++++ Provided records ++++
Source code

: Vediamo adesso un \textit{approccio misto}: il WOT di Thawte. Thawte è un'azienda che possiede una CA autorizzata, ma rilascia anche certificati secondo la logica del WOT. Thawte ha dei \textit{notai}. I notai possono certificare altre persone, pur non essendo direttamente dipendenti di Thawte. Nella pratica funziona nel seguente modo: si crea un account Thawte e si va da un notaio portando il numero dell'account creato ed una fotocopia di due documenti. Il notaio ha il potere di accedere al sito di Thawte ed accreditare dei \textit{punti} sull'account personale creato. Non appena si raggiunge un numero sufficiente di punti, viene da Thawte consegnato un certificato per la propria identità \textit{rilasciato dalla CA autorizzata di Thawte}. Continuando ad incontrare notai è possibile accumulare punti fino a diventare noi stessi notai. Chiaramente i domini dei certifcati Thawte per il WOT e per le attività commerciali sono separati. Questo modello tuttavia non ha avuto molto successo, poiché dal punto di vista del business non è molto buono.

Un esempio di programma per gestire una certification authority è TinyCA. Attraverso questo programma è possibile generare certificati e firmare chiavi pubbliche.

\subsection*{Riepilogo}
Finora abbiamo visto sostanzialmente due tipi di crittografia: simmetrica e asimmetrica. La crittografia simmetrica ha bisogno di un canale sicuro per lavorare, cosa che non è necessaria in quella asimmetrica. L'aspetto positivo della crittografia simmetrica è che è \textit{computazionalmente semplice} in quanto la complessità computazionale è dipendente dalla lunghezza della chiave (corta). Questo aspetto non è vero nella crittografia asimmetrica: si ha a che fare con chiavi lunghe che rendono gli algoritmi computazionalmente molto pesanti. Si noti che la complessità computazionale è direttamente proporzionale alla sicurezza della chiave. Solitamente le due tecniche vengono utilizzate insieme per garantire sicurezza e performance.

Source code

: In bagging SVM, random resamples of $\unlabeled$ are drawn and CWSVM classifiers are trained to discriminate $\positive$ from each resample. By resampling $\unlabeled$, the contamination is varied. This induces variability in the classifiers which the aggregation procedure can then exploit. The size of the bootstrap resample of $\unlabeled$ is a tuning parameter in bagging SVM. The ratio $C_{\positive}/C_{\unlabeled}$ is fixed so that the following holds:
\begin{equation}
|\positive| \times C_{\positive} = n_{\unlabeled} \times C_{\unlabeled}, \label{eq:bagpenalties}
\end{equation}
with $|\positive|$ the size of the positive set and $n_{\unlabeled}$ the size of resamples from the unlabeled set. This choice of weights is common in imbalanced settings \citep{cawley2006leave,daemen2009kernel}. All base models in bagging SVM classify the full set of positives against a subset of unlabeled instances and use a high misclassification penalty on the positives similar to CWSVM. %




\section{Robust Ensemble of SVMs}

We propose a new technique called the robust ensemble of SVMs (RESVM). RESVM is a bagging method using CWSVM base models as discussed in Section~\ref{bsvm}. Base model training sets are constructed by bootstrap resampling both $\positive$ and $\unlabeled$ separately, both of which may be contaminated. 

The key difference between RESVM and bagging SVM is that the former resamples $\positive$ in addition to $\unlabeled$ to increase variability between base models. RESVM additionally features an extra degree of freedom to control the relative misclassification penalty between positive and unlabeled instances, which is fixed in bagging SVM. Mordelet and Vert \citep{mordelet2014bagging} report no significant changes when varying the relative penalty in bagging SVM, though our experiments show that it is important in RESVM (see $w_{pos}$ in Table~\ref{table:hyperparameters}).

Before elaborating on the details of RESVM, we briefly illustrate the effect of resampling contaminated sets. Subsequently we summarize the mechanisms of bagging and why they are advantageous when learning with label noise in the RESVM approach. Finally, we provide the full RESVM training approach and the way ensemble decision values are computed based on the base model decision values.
++++
++++ Provided records ++++
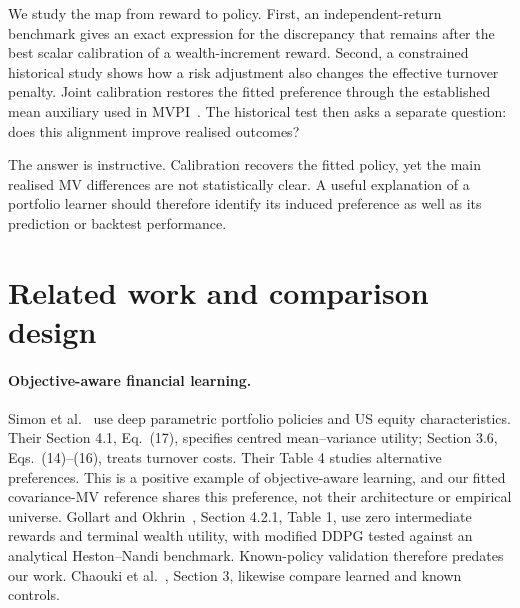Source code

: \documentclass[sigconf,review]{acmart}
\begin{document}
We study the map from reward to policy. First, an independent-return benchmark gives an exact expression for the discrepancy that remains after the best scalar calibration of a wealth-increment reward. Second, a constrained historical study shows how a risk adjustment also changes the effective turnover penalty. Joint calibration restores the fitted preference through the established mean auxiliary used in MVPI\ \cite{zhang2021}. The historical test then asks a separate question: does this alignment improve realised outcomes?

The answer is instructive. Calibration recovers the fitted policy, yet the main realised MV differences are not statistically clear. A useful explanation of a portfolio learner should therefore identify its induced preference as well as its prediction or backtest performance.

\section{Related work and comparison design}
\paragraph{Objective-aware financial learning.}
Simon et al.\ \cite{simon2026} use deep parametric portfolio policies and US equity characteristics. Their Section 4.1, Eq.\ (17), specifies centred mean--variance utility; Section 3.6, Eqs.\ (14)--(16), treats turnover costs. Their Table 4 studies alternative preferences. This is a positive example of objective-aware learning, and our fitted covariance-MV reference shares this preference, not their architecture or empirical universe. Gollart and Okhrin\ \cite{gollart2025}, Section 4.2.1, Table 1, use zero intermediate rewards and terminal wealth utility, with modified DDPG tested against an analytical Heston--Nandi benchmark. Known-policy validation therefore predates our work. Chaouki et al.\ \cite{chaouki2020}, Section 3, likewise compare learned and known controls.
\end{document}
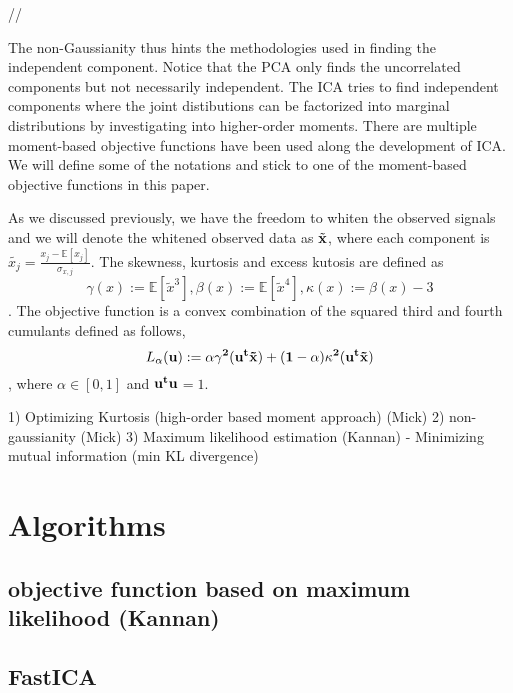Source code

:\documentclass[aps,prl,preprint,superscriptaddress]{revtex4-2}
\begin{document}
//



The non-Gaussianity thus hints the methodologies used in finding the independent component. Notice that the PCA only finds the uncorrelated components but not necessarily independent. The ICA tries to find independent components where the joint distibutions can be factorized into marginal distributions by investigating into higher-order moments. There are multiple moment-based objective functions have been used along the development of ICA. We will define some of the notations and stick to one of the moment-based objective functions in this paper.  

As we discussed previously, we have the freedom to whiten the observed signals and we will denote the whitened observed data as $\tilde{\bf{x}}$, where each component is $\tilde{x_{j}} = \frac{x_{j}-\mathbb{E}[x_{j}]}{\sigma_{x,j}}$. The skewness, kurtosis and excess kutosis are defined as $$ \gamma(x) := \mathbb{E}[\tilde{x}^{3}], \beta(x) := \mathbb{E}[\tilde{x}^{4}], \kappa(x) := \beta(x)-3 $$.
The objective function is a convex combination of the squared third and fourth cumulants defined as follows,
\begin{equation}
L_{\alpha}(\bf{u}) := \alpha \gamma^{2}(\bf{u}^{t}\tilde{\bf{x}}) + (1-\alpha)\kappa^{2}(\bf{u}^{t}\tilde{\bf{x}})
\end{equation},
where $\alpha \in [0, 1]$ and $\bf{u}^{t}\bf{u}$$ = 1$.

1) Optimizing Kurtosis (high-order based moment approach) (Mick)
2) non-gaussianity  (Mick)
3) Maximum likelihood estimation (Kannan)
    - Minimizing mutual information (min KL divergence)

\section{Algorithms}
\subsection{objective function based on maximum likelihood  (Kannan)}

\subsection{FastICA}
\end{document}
++++
++++ Provided records ++++
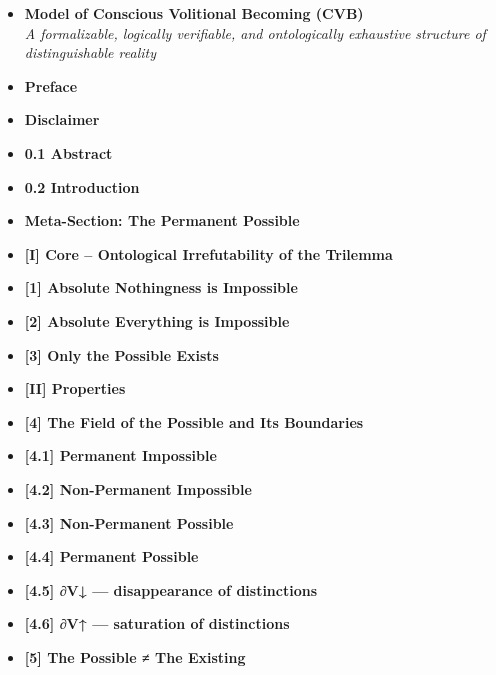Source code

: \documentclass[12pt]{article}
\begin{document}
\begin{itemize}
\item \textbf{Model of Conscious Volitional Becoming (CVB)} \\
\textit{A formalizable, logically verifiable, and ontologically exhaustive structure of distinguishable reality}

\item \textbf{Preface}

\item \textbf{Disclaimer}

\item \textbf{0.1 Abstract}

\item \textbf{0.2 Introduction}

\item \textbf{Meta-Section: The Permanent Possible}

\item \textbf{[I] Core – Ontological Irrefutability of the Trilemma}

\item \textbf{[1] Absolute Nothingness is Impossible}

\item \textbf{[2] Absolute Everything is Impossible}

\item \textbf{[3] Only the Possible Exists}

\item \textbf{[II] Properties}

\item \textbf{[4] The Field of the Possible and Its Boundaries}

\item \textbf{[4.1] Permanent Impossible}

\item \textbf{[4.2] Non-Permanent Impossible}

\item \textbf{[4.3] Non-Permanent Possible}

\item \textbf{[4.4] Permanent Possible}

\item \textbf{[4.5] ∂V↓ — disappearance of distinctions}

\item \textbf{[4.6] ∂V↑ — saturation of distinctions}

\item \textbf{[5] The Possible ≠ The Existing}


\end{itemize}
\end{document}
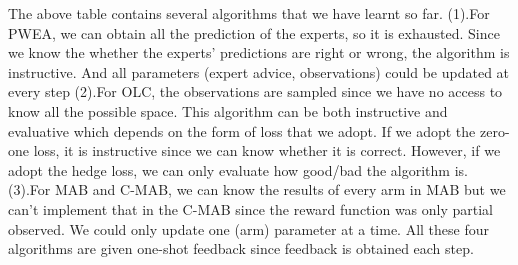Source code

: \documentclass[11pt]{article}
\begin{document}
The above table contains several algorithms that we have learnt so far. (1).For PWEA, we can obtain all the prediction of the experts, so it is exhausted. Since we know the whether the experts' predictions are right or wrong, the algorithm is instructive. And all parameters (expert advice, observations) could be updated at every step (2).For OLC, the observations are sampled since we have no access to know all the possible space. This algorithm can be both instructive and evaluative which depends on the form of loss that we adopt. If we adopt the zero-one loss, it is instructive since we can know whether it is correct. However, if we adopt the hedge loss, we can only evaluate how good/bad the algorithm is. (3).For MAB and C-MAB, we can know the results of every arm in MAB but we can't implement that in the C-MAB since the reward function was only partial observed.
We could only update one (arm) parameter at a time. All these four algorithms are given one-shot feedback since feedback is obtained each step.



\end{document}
++++
* Requirement *
Whenever the string "sets" shows up in a line of the entries, copy that line.

* The completed task *
We propose a new technique called the robust ensemble of SVMs (RESVM). RESVM is a bagging method using CWSVM base models as discussed in Section~\ref{bsvm}. Base model training sets are constructed by bootstrap resampling both $\positive$ and $\unlabeled$ separately, both of which may be contaminated. 
Before elaborating on the details of RESVM, we briefly illustrate the effect of resampling contaminated sets. Subsequently we summarize the mechanisms of bagging and why they are advantageous when learning with label noise in the RESVM approach. Finally, we provide the full RESVM training approach and the way ensemble decision values are computed based on the base model decision values.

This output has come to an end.